The central section of the line, which will eventually run west-to-east across London from Heathrow airport to Canary Wharf, has been beset by signalling software problems.
Known officially as the Elizabeth line, the project was allocated £14.8bn in 2010 which eventually swelled to £17.6bn with the latest increase pushing it beyond £18bn.
Originally meant to open in 2018, the line is expected to carry 200m passengers a year, running between stations such as Paddington to Canary Wharf in only 17 minutes.
“The latest projections now show a central cost forecast (including risk contingency) of approximately £15,363bn, which is £400m more than the funding committed under the financing package,” TfL said in a statement.
“Further modelling scenarios consider even higher levels of risk of £650m more than the funding committed under the financing package.”
TfL said it had agreed with the Department for Transport that the financing package would stay in place and was in talks with the government on how to cover the extra costs.

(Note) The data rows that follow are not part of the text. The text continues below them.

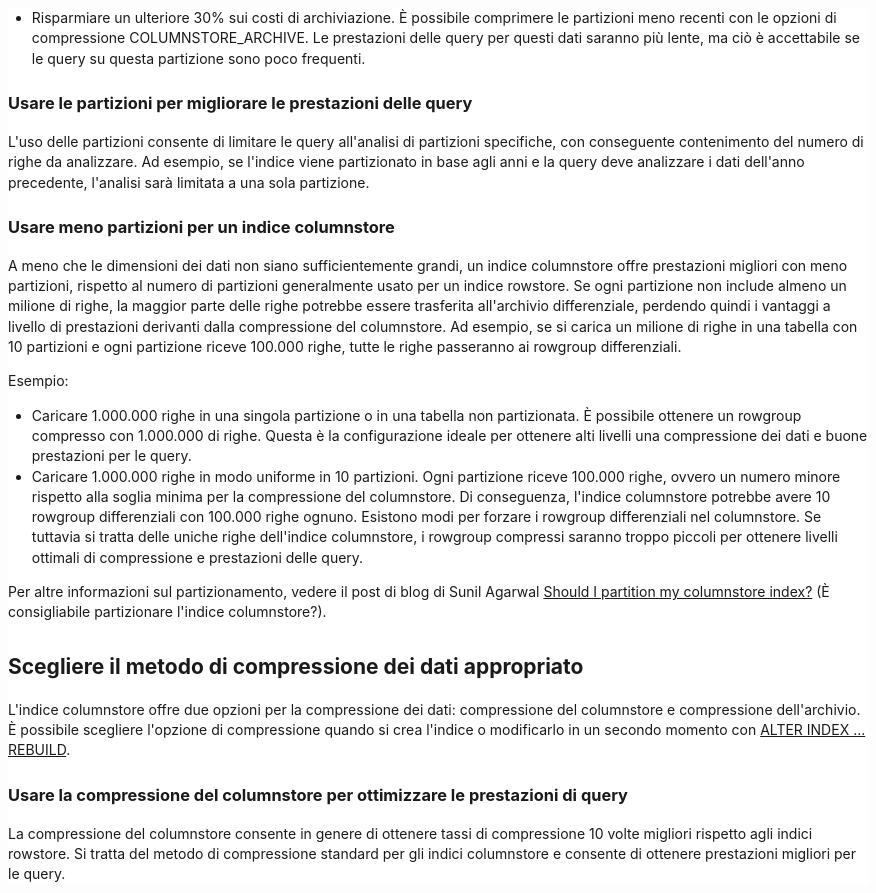 * Risparmiare un ulteriore 30% sui costi di archiviazione. È possibile comprimere le partizioni meno recenti con le opzioni di compressione COLUMNSTORE_ARCHIVE. Le prestazioni delle query per questi dati saranno più lente, ma ciò è accettabile se le query su questa partizione sono poco frequenti.

### <a name="use-partitions-to-improve-query-performance"></a>Usare le partizioni per migliorare le prestazioni delle query

L'uso delle partizioni consente di limitare le query all'analisi di partizioni specifiche, con conseguente contenimento del numero di righe da analizzare. Ad esempio, se l'indice viene partizionato in base agli anni e la query deve analizzare i dati dell'anno precedente, l'analisi sarà limitata a una sola partizione. 

### <a name="use-fewer-partitions-for-a-columnstore-index"></a>Usare meno partizioni per un indice columnstore

A meno che le dimensioni dei dati non siano sufficientemente grandi, un indice columnstore offre prestazioni migliori con meno partizioni, rispetto al numero di partizioni generalmente usato per un indice rowstore. Se ogni partizione non include almeno un milione di righe, la maggior parte delle righe potrebbe essere trasferita all'archivio differenziale, perdendo quindi i vantaggi a livello di prestazioni derivanti dalla compressione del columnstore. Ad esempio, se si carica un milione di righe in una tabella con 10 partizioni e ogni partizione riceve 100.000 righe, tutte le righe passeranno ai rowgroup differenziali. 

Esempio:
* Caricare 1.000.000 righe in una singola partizione o in una tabella non partizionata. È possibile ottenere un rowgroup compresso con 1.000.000 di righe. Questa è la configurazione ideale per ottenere alti livelli una compressione dei dati e buone prestazioni per le query.
* Caricare 1.000.000 righe in modo uniforme in 10 partizioni. Ogni partizione riceve 100.000 righe, ovvero un numero minore rispetto alla soglia minima per la compressione del columnstore. Di conseguenza, l'indice columnstore potrebbe avere 10 rowgroup differenziali con 100.000 righe ognuno. Esistono modi per forzare i rowgroup differenziali nel columnstore. Se tuttavia si tratta delle uniche righe dell'indice columnstore, i rowgroup compressi saranno troppo piccoli per ottenere livelli ottimali di compressione e prestazioni delle query.

Per altre informazioni sul partizionamento, vedere il post di blog di Sunil Agarwal [Should I partition my columnstore index?](https://blogs.msdn.microsoft.com/sqlserverstorageengine/2016/10/04/columnstore-index-should-i-partition-my-columnstore-index/) (È consigliabile partizionare l'indice columnstore?).

## <a name="choose-the-appropriate-data-compression-method"></a>Scegliere il metodo di compressione dei dati appropriato
L'indice columnstore offre due opzioni per la compressione dei dati: compressione del columnstore e compressione dell'archivio. È possibile scegliere l'opzione di compressione quando si crea l'indice o modificarlo in un secondo momento con [ALTER INDEX ... REBUILD](../../t-sql/statements/alter-index-transact-sql.md).

### <a name="use-columnstore-compression-for-best-query-performance"></a>Usare la compressione del columnstore per ottimizzare le prestazioni di query
La compressione del columnstore consente in genere di ottenere tassi di compressione 10 volte migliori rispetto agli indici rowstore. Si tratta del metodo di compressione standard per gli indici columnstore e consente di ottenere prestazioni migliori per le query. 
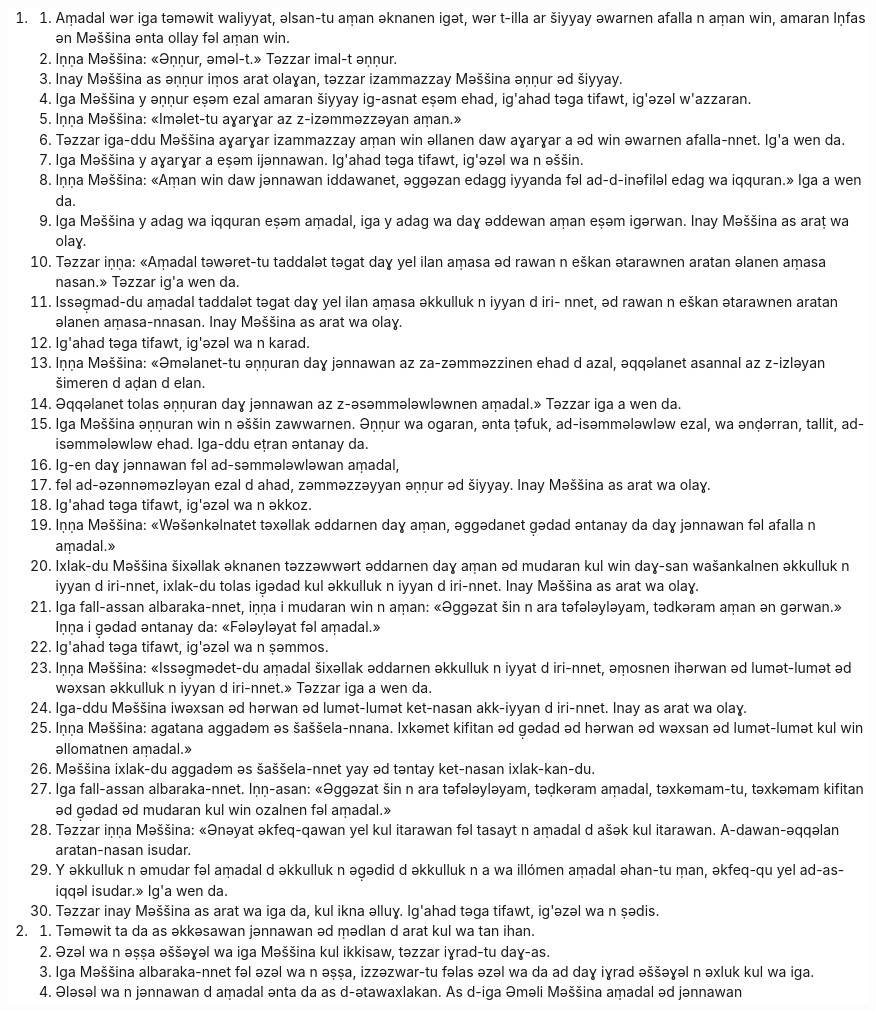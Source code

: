 <ol>
  <li>
    <ol>
      <li>Aṃadal wər iga təməwit waliyyat, əlsan-tu aṃan əknanen igət, wər t-illa ar šiyyay əwarnen afalla n aṃan win, amaran Iṇfas ən Məššina ənta ollay fəl aṃan win.</li>
      <li>Iṇṇa Məššina: «Əṇṇur, əməl-t.» Təzzar imal-t əṇṇur.</li>
      <li>Inay Məššina as əṇṇur iṃos arat olaɣan, təzzar izammazzay Məššina əṇṇur əd šiyyay.</li>
      <li>Iga Məššina y əṇṇur eṣəm ezal amaran šiyyay ig-asnat eṣəm ehad, ig'ahad təga tifawt, ig'əzəl w'azzaran.</li>
      <li>Iṇṇa Məššina: «Iməlet-tu aɣarɣar az z-izəmməzzəyan aṃan.»</li>
      <li>Təzzar iga-ddu Məššina aɣarɣar izammazzay aṃan win əllanen daw aɣarɣar a əd win əwarnen afalla-nnet. Ig'a wen da.</li>
      <li>Iga Məššina y aɣarɣar a eṣəm ijənnawan. Ig'ahad təga tifawt, ig'əzəl wa n əššin.</li>
      <li>Iṇṇa Məššina: «Aṃan win daw jənnawan iddawanet, əggəzan edagg iyyanda fəl ad-d-inəfiləl edag wa iqquran.» Iga a wen da.</li>
      <li>Iga Məššina y adag wa iqquran eṣəm aṃadal, iga y adag wa daɣ əddewan aṃan eṣəm igərwan. Inay Məššina as araṭ wa olaɣ.</li>
      <li>Təzzar iṇṇa: «Aṃadal təwəret-tu taddalət təgat daɣ yel ilan aṃasa əd rawan n eškan ətarawnen aratan əlanen aṃasa nasan.» Təzzar ig'a wen da.</li>
      <li>Issəg̣mad-du aṃadal taddalət təgat daɣ yel ilan aṃasa əkkulluk n iyyan d iri- nnet, əd rawan n eškan ətarawnen aratan əlanen aṃasa-nnasan. Inay Məššina as arat wa olaɣ.</li>
      <li>Ig'ahad təga tifawt, ig'əzəl wa n karad.</li>
      <li>Iṇṇa Məššina: «Əməlanet-tu əṇṇuran daɣ jənnawan az za-zəmməzzinen ehad d azal, əqqəlanet asannal az z-izləyan šimeren d aḍan d elan.</li>
      <li>Əqqəlanet tolas əṇṇuran daɣ jənnawan az z-əsəmmələwləwnen aṃadal.» Təzzar iga a wen da.</li>
      <li>Iga Məššina əṇṇuran win n əššin zawwarnen. Əṇṇur wa ogaran, ənta ṭəfuk, ad-isəmmələwləw ezal, wa ənḍərran, tallit, ad-isəmmələwləw ehad. Iga-ddu eṭran əntanay da.</li>
      <li>Ig-en daɣ jənnawan fəl ad-səmmələwləwan aṃadal,</li>
      <li>fəl ad-əzənnəməzləyan ezal d ahad, zəmməzzəyyan əṇṇur əd šiyyay. Inay Məššina as arat wa olaɣ.</li>
      <li>Ig'ahad təga tifawt, ig'əzəl wa n əkkoz.</li>
      <li>Iṇṇa Məššina: «Wəšənkəlnatet təxəllak əddarnen daɣ aṃan, əggədanet g̣ədad əntanay da daɣ jənnawan fəl afalla n aṃadal.»</li>
      <li>Ixlak-du Məššina šixəllak əknanen təzzəwwərt əddarnen daɣ aṃan əd mudaran kul win daɣ-san wašankalnen əkkulluk n iyyan d iri-nnet, ixlak-du tolas ig̣ədad kul əkkulluk n iyyan d iri-nnet. Inay Məššina as arat wa olaɣ.</li>
      <li>Iga fall-assan albaraka-nnet, iṇṇa i mudaran win n aṃan: «Əggəzat šin n ara təfələyləyam, tədkəram aṃan ən gərwan.» Iṇṇa i g̣ədad əntanay da: «Fələyləyat fəl aṃadal.»</li>
      <li>Ig'ahad təga tifawt, ig'əzəl wa n ṣəmmos.</li>
      <li>Iṇṇa Məššina: «Issəg̣mədet-du aṃadal šixəllak əddarnen əkkulluk n iyyat d iri-nnet, əṃosnen ihərwan əd lumət-lumət əd wəxsan əkkulluk n iyyan d iri-nnet.» Təzzar iga a wen da.</li>
      <li>Iga-ddu Məššina iwəxsan əd hərwan əd lumət-lumət ket-nasan akk-iyyan d iri-nnet. Inay as arat wa olaɣ.</li>
      <li>Iṇṇa Məššina: agatana aggadəm əs šaššela-nnana. Ixkəmet kifitan əd g̣ədad əd hərwan əd wəxsan əd lumət-lumət kul win əllomatnen aṃadal.»</li>
      <li>Məššina ixlak-du aggadəm əs šaššela-nnet yay əd təntay ket-nasan ixlak-kan-du.</li>
      <li>Iga fall-assan albaraka-nnet. Iṇṇ-asan: «Əggəzat šin n ara təfələyləyam, təḍkəram aṃadal, təxkəmam-tu, təxkəmam kifitan əd g̣ədad əd mudaran kul win ozalnen fəl aṃadal.»</li>
      <li>Təzzar iṇṇa Məššina: «Ənəyat əkfeq-qawan yel kul itarawan fəl tasayt n aṃadal d ašək kul itarawan. A-dawan-əqqəlan aratan-nasan isudar.</li>
      <li>Y əkkulluk n əmudar fəl aṃadal d əkkulluk n əg̣ədid d əkkulluk n a wa illómen aṃadal əhan-tu ṃan, əkfeq-qu yel ad-as-iqqəl isudar.» Ig'a wen da.</li>
      <li>Təzzar inay Məššina as arat wa iga da, kul ikna əlluɣ. Ig'ahad təga tifawt, ig'əzəl wa n ṣədis.</li>
    </ol>
  </li>
  <li>
    <ol>
      <li>Təməwit ta da as əkkəsawan jənnawan əd ṃədlan d arat kul wa tan ihan.</li>
      <li>Əzəl wa n əṣṣa əššəɣəl wa iga Məššina kul ikkisaw, təzzar iɣrad-tu daɣ-as.</li>
      <li>Iga Məššina albaraka-nnet fəl əzəl wa n əṣṣa, izzəzwar-tu fəlas əzəl wa da ad daɣ iɣrad əššəɣəl n əxluk kul wa iga.</li>
      <li>Ələsəl wa n jənnawan d aṃadal ənta da as d-ətawaxlakan. As d-iga Əməli Məššina aṃadal əd jənnawan</li>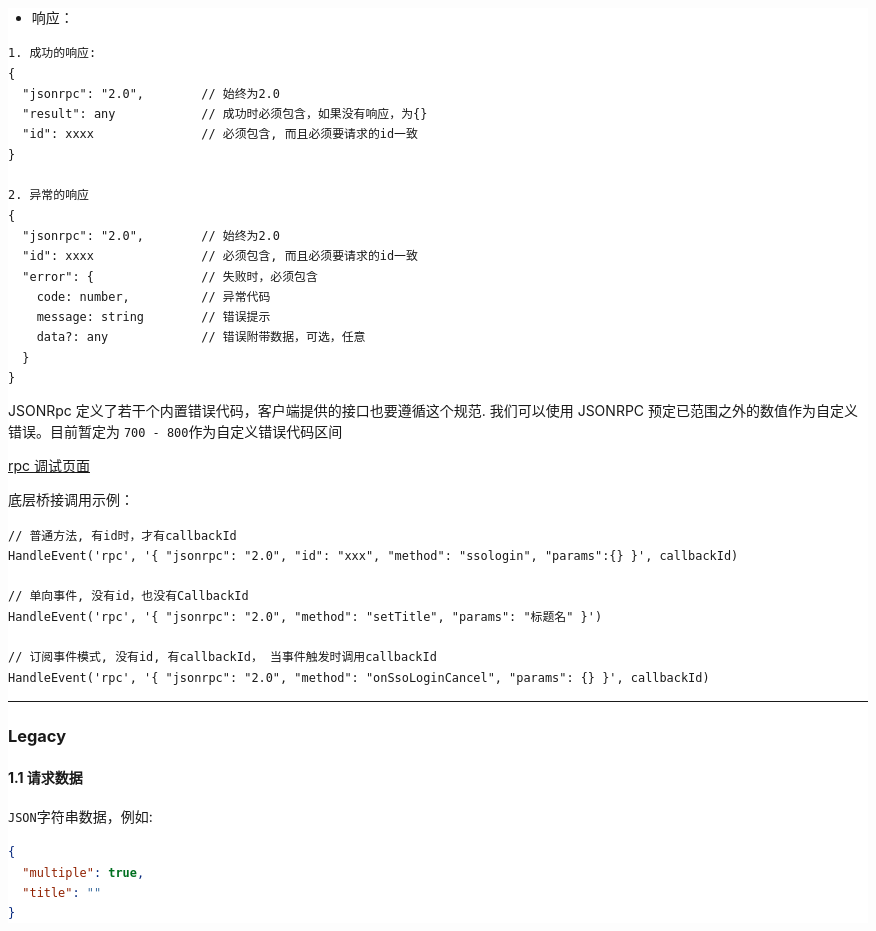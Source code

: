 - 响应：

```
1. 成功的响应:
{
  "jsonrpc": "2.0",        // 始终为2.0
  "result": any            // 成功时必须包含，如果没有响应，为{}
  "id": xxxx               // 必须包含, 而且必须要请求的id一致
}

2. 异常的响应
{
  "jsonrpc": "2.0",        // 始终为2.0
  "id": xxxx               // 必须包含, 而且必须要请求的id一致
  "error": {               // 失败时，必须包含
    code: number,          // 异常代码
    message: string        // 错误提示
    data?: any             // 错误附带数据，可选，任意
  }
}
```

JSONRpc 定义了若干个内置错误代码，客户端提供的接口也要遵循这个规范. 我们可以使用 JSONRPC 预定已范围之外的数值作为自定义错误。目前暂定为 `700 - 800`作为自定义错误代码区间

[rpc 调试页面](https://gdjiami.github.io/gzb-jssdk-demo/index.html#/rpc)

底层桥接调用示例：

```
// 普通方法, 有id时，才有callbackId
HandleEvent('rpc', '{ "jsonrpc": "2.0", "id": "xxx", "method": "ssologin", "params":{} }', callbackId)

// 单向事件, 没有id，也没有CallbackId
HandleEvent('rpc', '{ "jsonrpc": "2.0", "method": "setTitle", "params": "标题名" }')

// 订阅事件模式, 没有id, 有callbackId， 当事件触发时调用callbackId
HandleEvent('rpc', '{ "jsonrpc": "2.0", "method": "onSsoLoginCancel", "params": {} }', callbackId)
```

---

### Legacy

#### 1.1 请求数据

`JSON`字符串数据，例如:

```json
{
  "multiple": true,
  "title": ""
}
```
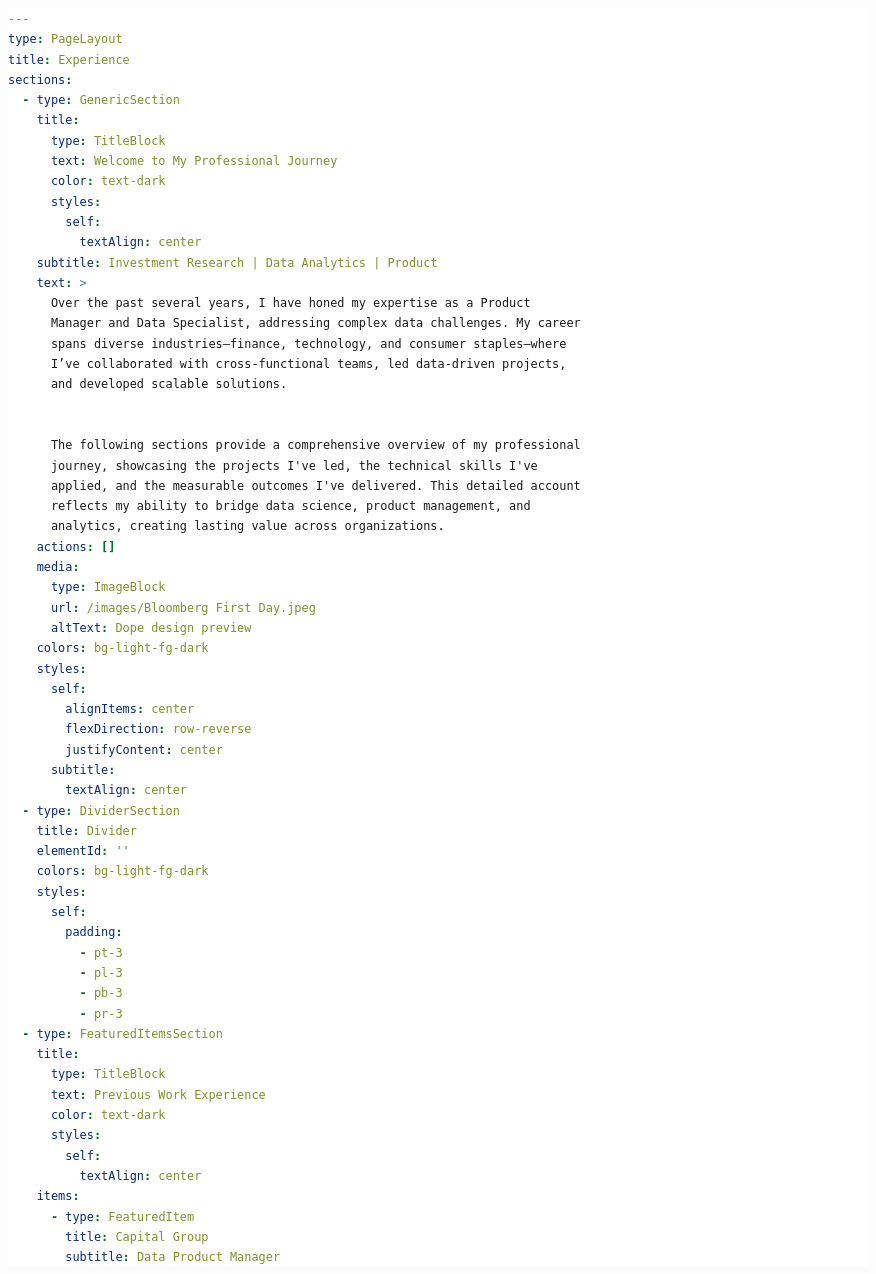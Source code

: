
 ```yaml
---
type: PageLayout
title: Experience
sections:
  - type: GenericSection
    title:
      type: TitleBlock
      text: Welcome to My Professional Journey
      color: text-dark
      styles:
        self:
          textAlign: center
    subtitle: Investment Research | Data Analytics | Product
    text: >
      Over the past several years, I have honed my expertise as a Product
      Manager and Data Specialist, addressing complex data challenges. My career
      spans diverse industries—finance, technology, and consumer staples—where
      I’ve collaborated with cross-functional teams, led data-driven projects,
      and developed scalable solutions.


      The following sections provide a comprehensive overview of my professional
      journey, showcasing the projects I've led, the technical skills I've
      applied, and the measurable outcomes I've delivered. This detailed account
      reflects my ability to bridge data science, product management, and
      analytics, creating lasting value across organizations.
    actions: []
    media:
      type: ImageBlock
      url: /images/Bloomberg First Day.jpeg
      altText: Dope design preview
    colors: bg-light-fg-dark
    styles:
      self:
        alignItems: center
        flexDirection: row-reverse
        justifyContent: center
      subtitle:
        textAlign: center
  - type: DividerSection
    title: Divider
    elementId: ''
    colors: bg-light-fg-dark
    styles:
      self:
        padding:
          - pt-3
          - pl-3
          - pb-3
          - pr-3
  - type: FeaturedItemsSection
    title:
      type: TitleBlock
      text: Previous Work Experience
      color: text-dark
      styles:
        self:
          textAlign: center
    items:
      - type: FeaturedItem
        title: Capital Group
        subtitle: Data Product Manager
```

Crossrail chief executive Mark Wild said two “critical paths” for the project remained software development for signalling and train systems and the assurance and handover process for the railway, which both involved safety certification.
“These must be done to the highest quality standards to ensure reliability of the railway from day one of passenger service.
“We are doing everything we can to complete the Elizabeth line as quickly as we can but there are no shortcuts to delivering this hugely complex railway. The Elizabeth line must be completed to the highest safety and quality standards.”